## Work task
Beginning with the line that has "command + shift + F" in it, transcribe the listing exactly through its final line, and add nothing.
START Available records
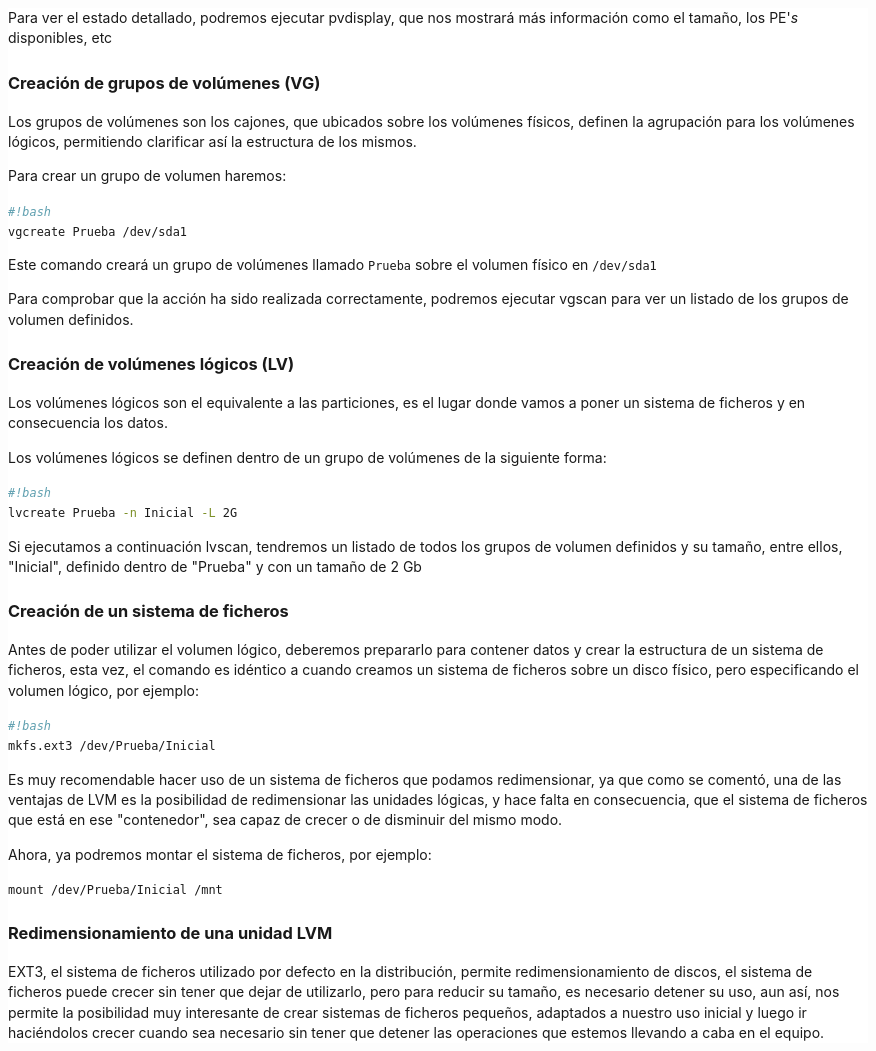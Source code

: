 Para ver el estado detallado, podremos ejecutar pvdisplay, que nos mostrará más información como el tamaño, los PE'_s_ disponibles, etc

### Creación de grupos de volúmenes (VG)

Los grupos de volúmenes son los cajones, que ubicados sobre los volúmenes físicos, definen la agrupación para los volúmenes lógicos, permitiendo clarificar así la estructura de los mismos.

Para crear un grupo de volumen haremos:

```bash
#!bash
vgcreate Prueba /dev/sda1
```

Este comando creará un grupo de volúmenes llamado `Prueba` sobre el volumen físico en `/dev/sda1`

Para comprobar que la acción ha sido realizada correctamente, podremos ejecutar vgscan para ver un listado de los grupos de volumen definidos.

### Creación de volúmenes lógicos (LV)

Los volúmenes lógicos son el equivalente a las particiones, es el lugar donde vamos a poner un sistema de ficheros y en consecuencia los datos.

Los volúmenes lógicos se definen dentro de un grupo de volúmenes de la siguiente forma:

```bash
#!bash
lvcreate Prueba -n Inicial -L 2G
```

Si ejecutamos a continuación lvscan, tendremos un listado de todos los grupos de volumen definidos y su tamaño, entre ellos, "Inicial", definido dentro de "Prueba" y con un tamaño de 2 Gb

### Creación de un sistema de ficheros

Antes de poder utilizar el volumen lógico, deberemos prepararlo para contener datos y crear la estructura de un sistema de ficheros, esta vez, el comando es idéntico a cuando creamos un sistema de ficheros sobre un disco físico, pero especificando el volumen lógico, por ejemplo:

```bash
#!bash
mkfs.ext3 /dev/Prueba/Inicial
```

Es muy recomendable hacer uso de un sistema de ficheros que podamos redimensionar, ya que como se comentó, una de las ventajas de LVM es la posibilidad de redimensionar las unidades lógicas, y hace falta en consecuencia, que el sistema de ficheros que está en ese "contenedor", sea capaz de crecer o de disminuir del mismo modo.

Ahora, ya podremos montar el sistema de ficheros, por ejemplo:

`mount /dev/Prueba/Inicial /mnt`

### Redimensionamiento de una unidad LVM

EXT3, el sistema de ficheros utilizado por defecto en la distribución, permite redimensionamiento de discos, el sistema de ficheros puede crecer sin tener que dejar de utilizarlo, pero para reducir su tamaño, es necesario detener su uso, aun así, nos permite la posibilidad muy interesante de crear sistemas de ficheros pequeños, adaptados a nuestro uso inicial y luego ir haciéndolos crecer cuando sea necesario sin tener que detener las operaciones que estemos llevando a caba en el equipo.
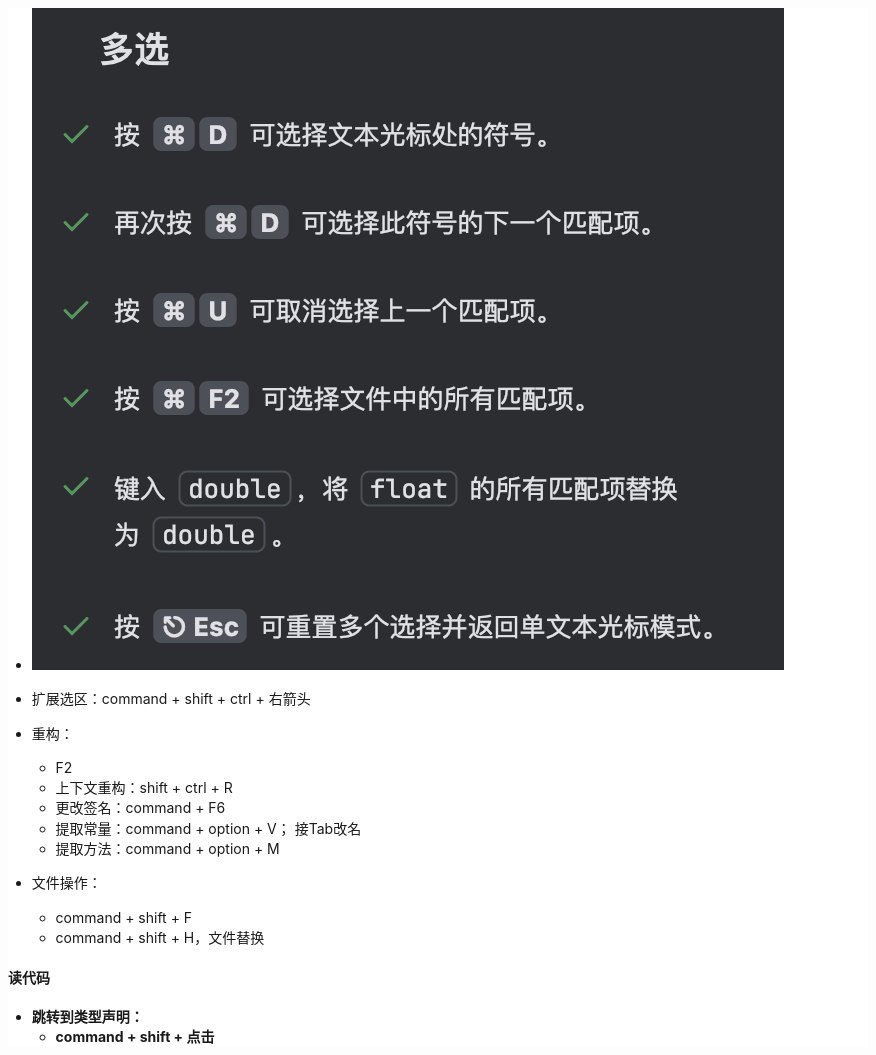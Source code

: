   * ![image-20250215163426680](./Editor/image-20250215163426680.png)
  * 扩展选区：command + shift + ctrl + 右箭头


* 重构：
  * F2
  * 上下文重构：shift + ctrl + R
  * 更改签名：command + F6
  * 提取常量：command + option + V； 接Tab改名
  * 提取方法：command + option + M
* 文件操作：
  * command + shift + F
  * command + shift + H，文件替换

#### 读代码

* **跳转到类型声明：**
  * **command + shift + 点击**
END Available records
## Solution below
  * command + shift + F
  * command + shift + H，文件替换

#### 读代码

* **跳转到类型声明：**
  * **command + shift + 点击**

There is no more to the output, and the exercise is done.